* [MATERIAL PROVIDED]
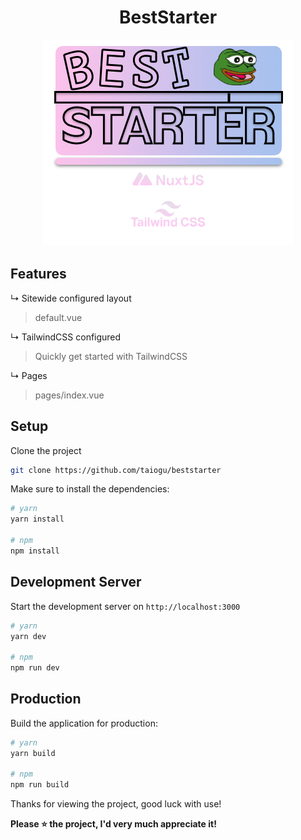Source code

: 
<div align="center">
  <h1>BestStarter</h1>
  <img src="https://github.com/TaiOGU/beststarter/blob/main/assets/images/beststarter.png?raw=true" alt="BestStarter Image"/>
</div>

## Features
↳ Sitewide configured layout
> default.vue

↳ TailwindCSS configured
> Quickly get started with TailwindCSS

↳ Pages
> pages/index.vue

## Setup

Clone the project

```bash
git clone https://github.com/taiogu/beststarter
```

Make sure to install the dependencies:

```bash
# yarn
yarn install

# npm
npm install

```

## Development Server

Start the development server on `http://localhost:3000`

```bash
# yarn
yarn dev

# npm
npm run dev
```

## Production

Build the application for production:

```bash
# yarn
yarn build

# npm
npm run build
```

Thanks for viewing the project, good luck with use!

**Please ⭐ the project, I'd very much appreciate it!**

* [WORK TO BE COMPLETED] The expected result is a copy of each line in the records where "install" appears.

* [SOLUTION TO THE EXERCISE]
Make sure to install the dependencies:
yarn install
npm install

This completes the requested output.